Herb vest could have done a lot of things with the $128 million he got for selling H.D. Vest—a network of CPAs and tax professionals that Vest spent a career building—to Wells Fargo in 2001. He could have opened a restaurant. For that matter, he could have bought Deep Ellum. But, instead, Vest, now 63, took his windfall and sunk it into a dot-com. This, mind you, was after the tech bubble had burst. Makes you wonder. Why?

“After I sold H.D. Vest I became bored real quick,” Vest says. “I’m as much in favor of profit as the next guy, but I’ve always liked to have a social mission in business, to feel like I’m accomplishing something for people.

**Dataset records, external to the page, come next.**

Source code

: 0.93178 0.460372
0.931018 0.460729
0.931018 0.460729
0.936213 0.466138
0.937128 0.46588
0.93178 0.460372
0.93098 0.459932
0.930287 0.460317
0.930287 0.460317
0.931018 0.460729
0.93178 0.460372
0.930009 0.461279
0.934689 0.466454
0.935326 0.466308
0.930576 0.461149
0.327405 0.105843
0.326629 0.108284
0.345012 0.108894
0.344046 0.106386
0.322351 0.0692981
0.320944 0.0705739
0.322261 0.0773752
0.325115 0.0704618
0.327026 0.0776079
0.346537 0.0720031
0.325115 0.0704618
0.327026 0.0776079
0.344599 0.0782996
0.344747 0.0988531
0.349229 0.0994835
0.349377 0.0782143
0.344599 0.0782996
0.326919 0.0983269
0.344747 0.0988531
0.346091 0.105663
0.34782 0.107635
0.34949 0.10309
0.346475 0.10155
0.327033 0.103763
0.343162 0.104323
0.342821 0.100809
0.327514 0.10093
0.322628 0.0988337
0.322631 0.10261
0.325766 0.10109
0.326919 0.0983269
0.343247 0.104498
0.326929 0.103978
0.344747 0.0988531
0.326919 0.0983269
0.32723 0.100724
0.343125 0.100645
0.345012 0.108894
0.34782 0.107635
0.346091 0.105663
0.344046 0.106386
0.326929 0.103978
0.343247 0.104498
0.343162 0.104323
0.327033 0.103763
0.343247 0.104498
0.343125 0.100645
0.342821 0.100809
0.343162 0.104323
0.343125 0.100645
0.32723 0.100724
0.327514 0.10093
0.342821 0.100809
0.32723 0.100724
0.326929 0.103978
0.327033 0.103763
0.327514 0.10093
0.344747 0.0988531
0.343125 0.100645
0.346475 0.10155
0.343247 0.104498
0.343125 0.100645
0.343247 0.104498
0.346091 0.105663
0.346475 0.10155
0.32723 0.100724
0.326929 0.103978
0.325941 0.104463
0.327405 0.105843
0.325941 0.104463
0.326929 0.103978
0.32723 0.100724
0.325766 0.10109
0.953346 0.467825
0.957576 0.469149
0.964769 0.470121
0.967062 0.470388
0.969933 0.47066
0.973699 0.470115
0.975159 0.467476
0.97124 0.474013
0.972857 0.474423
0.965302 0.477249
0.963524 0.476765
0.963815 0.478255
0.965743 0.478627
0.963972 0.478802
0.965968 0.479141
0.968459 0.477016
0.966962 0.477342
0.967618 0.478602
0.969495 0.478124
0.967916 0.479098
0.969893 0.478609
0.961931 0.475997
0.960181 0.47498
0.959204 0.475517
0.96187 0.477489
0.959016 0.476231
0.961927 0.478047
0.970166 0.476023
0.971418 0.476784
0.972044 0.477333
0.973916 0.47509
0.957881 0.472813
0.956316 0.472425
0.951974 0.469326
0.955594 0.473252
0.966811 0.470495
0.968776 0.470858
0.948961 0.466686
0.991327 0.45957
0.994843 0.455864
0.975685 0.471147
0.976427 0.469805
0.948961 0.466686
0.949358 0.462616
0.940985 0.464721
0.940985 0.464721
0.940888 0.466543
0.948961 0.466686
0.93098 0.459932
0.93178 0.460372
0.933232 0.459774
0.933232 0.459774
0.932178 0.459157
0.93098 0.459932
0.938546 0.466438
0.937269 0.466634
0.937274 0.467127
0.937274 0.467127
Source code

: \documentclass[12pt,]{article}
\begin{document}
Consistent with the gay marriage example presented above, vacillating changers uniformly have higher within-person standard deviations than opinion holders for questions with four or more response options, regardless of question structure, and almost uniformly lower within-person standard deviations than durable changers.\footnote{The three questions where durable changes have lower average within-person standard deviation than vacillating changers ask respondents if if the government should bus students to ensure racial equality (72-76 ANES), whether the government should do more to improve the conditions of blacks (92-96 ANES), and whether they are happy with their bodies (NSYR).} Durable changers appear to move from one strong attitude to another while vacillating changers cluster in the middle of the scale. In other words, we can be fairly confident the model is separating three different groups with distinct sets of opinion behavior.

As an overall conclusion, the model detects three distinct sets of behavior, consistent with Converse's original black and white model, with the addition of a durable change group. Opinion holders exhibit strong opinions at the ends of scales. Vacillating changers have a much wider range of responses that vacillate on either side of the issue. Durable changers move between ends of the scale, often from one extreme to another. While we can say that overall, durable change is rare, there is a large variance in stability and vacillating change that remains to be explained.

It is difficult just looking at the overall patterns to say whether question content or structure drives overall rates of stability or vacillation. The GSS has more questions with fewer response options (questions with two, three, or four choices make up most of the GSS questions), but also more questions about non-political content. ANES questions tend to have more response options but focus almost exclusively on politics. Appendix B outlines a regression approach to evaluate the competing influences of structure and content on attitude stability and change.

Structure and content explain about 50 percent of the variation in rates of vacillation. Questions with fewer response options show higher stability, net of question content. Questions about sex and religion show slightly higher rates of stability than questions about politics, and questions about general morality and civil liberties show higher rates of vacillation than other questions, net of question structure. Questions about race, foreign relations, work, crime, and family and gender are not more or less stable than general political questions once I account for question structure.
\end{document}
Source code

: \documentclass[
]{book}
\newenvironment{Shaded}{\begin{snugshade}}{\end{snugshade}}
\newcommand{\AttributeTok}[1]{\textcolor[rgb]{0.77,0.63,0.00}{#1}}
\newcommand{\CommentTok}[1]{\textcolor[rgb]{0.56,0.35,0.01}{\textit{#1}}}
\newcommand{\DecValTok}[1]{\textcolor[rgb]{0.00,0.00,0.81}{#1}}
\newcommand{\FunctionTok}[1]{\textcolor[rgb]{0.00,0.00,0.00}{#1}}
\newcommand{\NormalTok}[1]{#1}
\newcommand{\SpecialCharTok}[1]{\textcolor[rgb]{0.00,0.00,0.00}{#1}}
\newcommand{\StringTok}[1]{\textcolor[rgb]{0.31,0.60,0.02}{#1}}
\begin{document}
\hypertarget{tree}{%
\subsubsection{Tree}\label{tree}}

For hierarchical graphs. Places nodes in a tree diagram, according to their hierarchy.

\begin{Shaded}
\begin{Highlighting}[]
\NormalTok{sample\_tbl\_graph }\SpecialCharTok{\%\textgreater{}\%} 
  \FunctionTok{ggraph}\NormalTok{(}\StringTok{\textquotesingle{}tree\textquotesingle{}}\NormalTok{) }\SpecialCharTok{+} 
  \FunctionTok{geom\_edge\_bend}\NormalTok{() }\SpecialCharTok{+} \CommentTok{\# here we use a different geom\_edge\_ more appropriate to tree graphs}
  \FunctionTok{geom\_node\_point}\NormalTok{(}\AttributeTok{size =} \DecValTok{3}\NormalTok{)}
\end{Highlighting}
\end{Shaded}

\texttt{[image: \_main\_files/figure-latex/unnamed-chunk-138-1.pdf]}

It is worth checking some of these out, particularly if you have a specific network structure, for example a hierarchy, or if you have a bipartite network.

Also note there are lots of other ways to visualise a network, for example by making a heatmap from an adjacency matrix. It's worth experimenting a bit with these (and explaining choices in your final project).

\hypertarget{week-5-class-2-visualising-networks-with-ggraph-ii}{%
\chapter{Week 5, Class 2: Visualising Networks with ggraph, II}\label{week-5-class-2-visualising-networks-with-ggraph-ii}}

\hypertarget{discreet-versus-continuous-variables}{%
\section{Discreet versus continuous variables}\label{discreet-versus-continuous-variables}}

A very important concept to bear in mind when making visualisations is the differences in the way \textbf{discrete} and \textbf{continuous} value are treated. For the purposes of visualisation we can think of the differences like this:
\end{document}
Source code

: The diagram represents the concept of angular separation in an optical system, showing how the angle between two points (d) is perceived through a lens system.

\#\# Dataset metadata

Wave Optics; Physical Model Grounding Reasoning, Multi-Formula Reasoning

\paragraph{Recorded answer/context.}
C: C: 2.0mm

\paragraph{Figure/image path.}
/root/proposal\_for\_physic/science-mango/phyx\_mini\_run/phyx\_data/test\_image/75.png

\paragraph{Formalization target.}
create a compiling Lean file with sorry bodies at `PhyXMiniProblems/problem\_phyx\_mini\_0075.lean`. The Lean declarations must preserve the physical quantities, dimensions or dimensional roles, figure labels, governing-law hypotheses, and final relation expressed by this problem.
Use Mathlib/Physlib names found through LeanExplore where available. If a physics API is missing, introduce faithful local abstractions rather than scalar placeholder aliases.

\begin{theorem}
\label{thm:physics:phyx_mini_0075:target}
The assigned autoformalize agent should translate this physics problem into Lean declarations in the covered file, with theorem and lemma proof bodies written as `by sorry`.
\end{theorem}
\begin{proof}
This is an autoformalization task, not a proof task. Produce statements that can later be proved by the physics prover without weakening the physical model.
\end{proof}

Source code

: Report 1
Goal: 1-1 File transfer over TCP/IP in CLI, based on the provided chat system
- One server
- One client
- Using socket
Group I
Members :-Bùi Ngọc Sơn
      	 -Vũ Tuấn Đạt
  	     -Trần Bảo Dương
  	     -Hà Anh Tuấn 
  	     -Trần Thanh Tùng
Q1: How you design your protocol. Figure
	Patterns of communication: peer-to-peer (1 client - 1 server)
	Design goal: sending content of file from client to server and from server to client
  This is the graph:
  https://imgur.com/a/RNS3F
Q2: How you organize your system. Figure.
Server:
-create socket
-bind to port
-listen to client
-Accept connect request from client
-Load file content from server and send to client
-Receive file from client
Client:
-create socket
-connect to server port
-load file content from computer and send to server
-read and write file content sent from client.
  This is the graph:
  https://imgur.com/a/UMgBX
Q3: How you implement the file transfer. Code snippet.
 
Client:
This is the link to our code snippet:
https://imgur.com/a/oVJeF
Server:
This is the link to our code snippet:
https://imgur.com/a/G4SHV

So I looked at the divorce rate at 50 percent and decided we could do something about that.”

By “we,” he means True.com, an online dating competitor to Match, eHarmony, Yahoo Personals, and others. True has drawn attention and users in part because it promises the safest online dating experience. True runs background criminal checks on its potential daters and takes pains to make sure that none of its paying members are surreptitiously two-timing husbands or wives. “The two things that separate us,” Vest says, “are our stance on criminals and married people being on our site, and the fact that we’re the only firm to do scientific compatibility testing. We actually have our tests validated and certified by an independent group.”

There’s something else that separates True from the pack—Vest. He’s a big guy with a big, Texas drawl and an outsize personality. When True ran into early financial troubles, which included layoffs in 2004 about the same time Match.com cut its own workforce, Vest came up with a new strategy: Attack the competition. He’s aggressively pursued state legislation that would require competitors to disclose whether they conduct the same expensive efforts to do criminal background checks on users. Vest once even paid for a full-page ad in The Wall Street Journal, wherein he attacked IAC/InterActiveCorp. Chairman Barry Diller—the big boss overseeing subsidiary Match.com.

True has also sexed up its ads, something most other dating sites are reluctant to do. Vest says he’s spent some $50 million on a marketing push that’s plastered Web sites—including MySpace pages—with ads for True. The ads feature model-pretty women mostly, and some offer the come-on, “It’s nice to be naughty.”

The push is paying off. Vest claims 16 million users, a number higher than Match. One independent analysis shows True is drawing about 3.8 million unique viewers per month. That puts it near the top of the pack. (Yahoo Personals leads the industry with around 4.5 million unique visitors monthly.)

Says Vest, “We’re going like gangbusters.”